* [THE PROBLEM]
Your job is to return every line in the data holding the string "professores".

(Dataset entries)

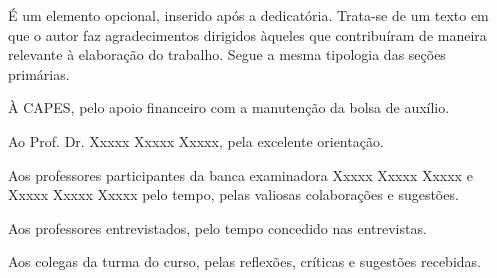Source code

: \begin{agradecimentos}
É um elemento opcional, inserido após a dedicatória. Trata-se de um texto em que o autor faz agradecimentos dirigidos àqueles que contribuíram de maneira relevante à elaboração do trabalho. Segue a mesma tipologia das seções primárias.

À CAPES, pelo apoio financeiro com a manutenção da bolsa de auxílio.

Ao Prof. Dr. Xxxxx Xxxxx Xxxxx, pela excelente orientação.

Aos professores participantes da banca examinadora Xxxxx Xxxxx Xxxxx e Xxxxx Xxxxx Xxxxx pelo tempo, pelas valiosas colaborações e sugestões.

Aos professores entrevistados, pelo tempo concedido nas entrevistas.

Aos colegas da turma do curso, pelas reflexões, críticas e sugestões recebidas.




\end{agradecimentos}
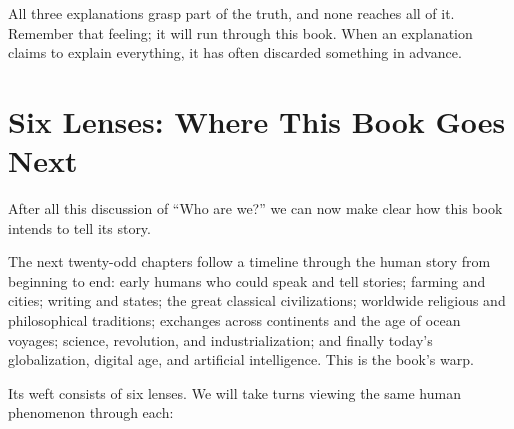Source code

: All three explanations grasp part of the truth, and none reaches all of it. Remember that feeling; it will run through this book. When an explanation claims to explain everything, it has often discarded something in advance.

\section{Six Lenses: Where This Book Goes Next}
After all this discussion of ``Who are we?'' we can now make clear how this book intends to tell its story.

The next twenty-odd chapters follow a timeline through the human story from beginning to end: early humans who could speak and tell stories; farming and cities; writing and states; the great classical civilizations; worldwide religious and philosophical traditions; exchanges across continents and the age of ocean voyages; science, revolution, and industrialization; and finally today's globalization, digital age, and artificial intelligence. This is the book's warp.

Its weft consists of six lenses. We will take turns viewing the same human phenomenon through each:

* [REPLY]
Aos professores participantes da banca examinadora Xxxxx Xxxxx Xxxxx e Xxxxx Xxxxx Xxxxx pelo tempo, pelas valiosas colaborações e sugestões.
Aos professores entrevistados, pelo tempo concedido nas entrevistas.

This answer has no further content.